Who are you to question me,

To tell me wo I should and ought to be?

Who are you to dictate my actions,

And tell me what I should an should not do?

Whoeve you are,

Whoever you may be,

It is working.

I hide myself, my true self, from everyone around me,

My family,

My friends,

Even to myself.

And in the end

I question myself,

Who am I really?

Am I still the girl who is shy,

Who is soft spoken,

And hard to open?

Or am I the brash, harsh person,

Who tells peopl off,

And tells you how it is suppose to be?

The one that never comes out,

The one who I hope never comes out.

But is that really me?

Or am I still me?

People hide their true selves all the time

We fear what people will say,

What people will think,

If we show them who we really are.

We let other people's thoughts and criticisms get the better of us,

And in the end we don't even know if it is true.

So why do we do it?

Why are we the man behind the curtain?

Afraid of others seeing our true selves,

In fear of what you do not know,

Or how people will react.

We let the little things in life get the better of us,

Never even knowing if our fear is justifiable or not.

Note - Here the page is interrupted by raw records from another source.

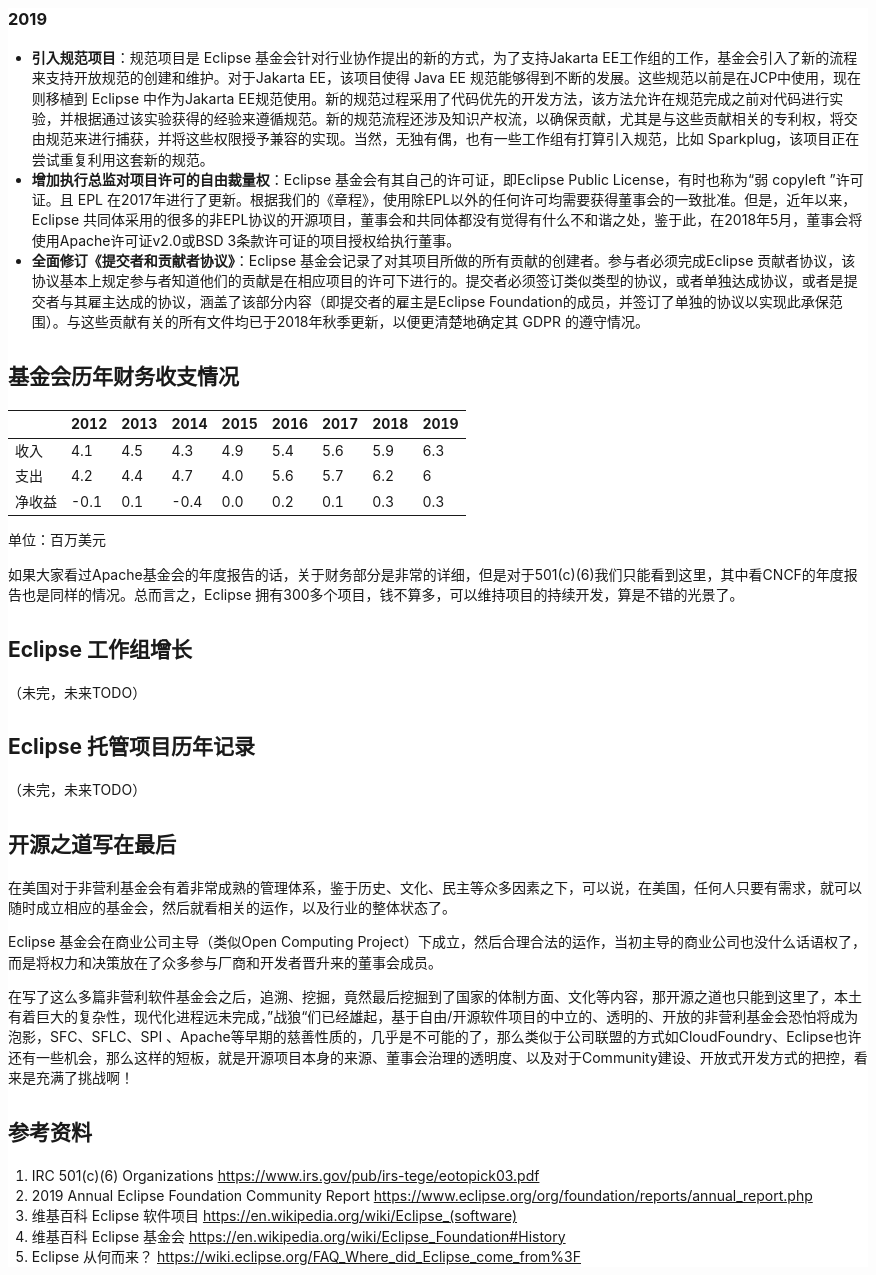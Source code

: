 ### 2019

* **引入规范项目**：规范项目是 Eclipse 基金会针对行业协作提出的新的方式，为了支持Jakarta EE工作组的工作，基金会引入了新的流程来支持开放规范的创建和维护。对于Jakarta EE，该项目使得 Java EE 规范能够得到不断的发展。这些规范以前是在JCP中使用，现在则移植到 Eclipse 中作为Jakarta EE规范使用。新的规范过程采用了代码优先的开发方法，该方法允许在规范完成之前对代码进行实验，并根据通过该实验获得的经验来遵循规范。新的规范流程还涉及知识产权流，以确保贡献，尤其是与这些贡献相关的专利权，将交由规范来进行捕获，并将这些权限授予兼容的实现。当然，无独有偶，也有一些工作组有打算引入规范，比如 Sparkplug，该项目正在尝试重复利用这套新的规范。
* **增加执行总监对项目许可的自由裁量权**：Eclipse 基金会有其自己的许可证，即Eclipse Public License，有时也称为“弱 copyleft ”许可证。且 EPL 在2017年进行了更新。根据我们的《章程》，使用除EPL以外的任何许可均需要获得董事会的一致批准。但是，近年以来，Eclipse 共同体采用的很多的非EPL协议的开源项目，董事会和共同体都没有觉得有什么不和谐之处，鉴于此，在2018年5月，董事会将使用Apache许可证v2.0或BSD 3条款许可证的项目授权给执行董事。
* **全面修订《提交者和贡献者协议》**：Eclipse 基金会记录了对其项目所做的所有贡献的创建者。参与者必须完成Eclipse 贡献者协议，该协议基本上规定参与者知道他们的贡献是在相应项目的许可下进行的。提交者必须签订类似类型的协议，或者单独达成协议，或者是提交者与其雇主达成的协议，涵盖了该部分内容（即提交者的雇主是Eclipse Foundation的成员，并签订了单独的协议以实现此承保范围）。与这些贡献有关的所有文件均已于2018年秋季更新，以便更清楚地确定其 GDPR 的遵守情况。

## 基金会历年财务收支情况



|        | 2012 | 2013 | 2014 | 2015 | 2016 | 2017 | 2018 | 2019 |
| ------ | ---- | ---- | ---- | ---- | ---- | ---- | ---- | ---- |
| 收入   | 4.1  | 4.5  | 4.3  | 4.9  | 5.4  | 5.6  | 5.9  | 6.3  |
| 支出   | 4.2  | 4.4  | 4.7  | 4.0  | 5.6  | 5.7  | 6.2  | 6    |
| 净收益 | -0.1 | 0.1  | -0.4 | 0.0  | 0.2  | 0.1  | 0.3  | 0.3  |

单位：百万美元

如果大家看过Apache基金会的年度报告的话，关于财务部分是非常的详细，但是对于501(c)(6)我们只能看到这里，其中看CNCF的年度报告也是同样的情况。总而言之，Eclipse 拥有300多个项目，钱不算多，可以维持项目的持续开发，算是不错的光景了。

## Eclipse 工作组增长

（未完，未来TODO）

## Eclipse 托管项目历年记录

（未完，未来TODO）

## 开源之道写在最后

在美国对于非营利基金会有着非常成熟的管理体系，鉴于历史、文化、民主等众多因素之下，可以说，在美国，任何人只要有需求，就可以随时成立相应的基金会，然后就看相关的运作，以及行业的整体状态了。

Eclipse 基金会在商业公司主导（类似Open Computing Project）下成立，然后合理合法的运作，当初主导的商业公司也没什么话语权了，而是将权力和决策放在了众多参与厂商和开发者晋升来的董事会成员。

在写了这么多篇非营利软件基金会之后，追溯、挖掘，竟然最后挖掘到了国家的体制方面、文化等内容，那开源之道也只能到这里了，本土有着巨大的复杂性，现代化进程远未完成，”战狼“们已经雄起，基于自由/开源软件项目的中立的、透明的、开放的非营利基金会恐怕将成为泡影，SFC、SFLC、SPI 、Apache等早期的慈善性质的，几乎是不可能的了，那么类似于公司联盟的方式如CloudFoundry、Eclipse也许还有一些机会，那么这样的短板，就是开源项目本身的来源、董事会治理的透明度、以及对于Community建设、开放式开发方式的把控，看来是充满了挑战啊！

## 参考资料

1. IRC 501(c)(6) Organizations  https://www.irs.gov/pub/irs-tege/eotopick03.pdf 
2. 2019 Annual Eclipse Foundation Community Report https://www.eclipse.org/org/foundation/reports/annual_report.php
3. 维基百科 Eclipse 软件项目  https://en.wikipedia.org/wiki/Eclipse_(software)
4. 维基百科 Eclipse 基金会 https://en.wikipedia.org/wiki/Eclipse_Foundation#History
5. Eclipse 从何而来？ https://wiki.eclipse.org/FAQ_Where_did_Eclipse_come_from%3F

We let the unknown keep us hidden

And just like the man behind the curtain

We refuse and even are a little afraid of others finding out.

So even though in private and in my mind,

I am a brash and more easily to anger and displease.

To others around me I am a

Sweet,

Innocen,

Patient,

Young woman.

But really,

Which one would you trust more

Is the real question?

My sweet innocent self,

Or the one hiding behind the curtain?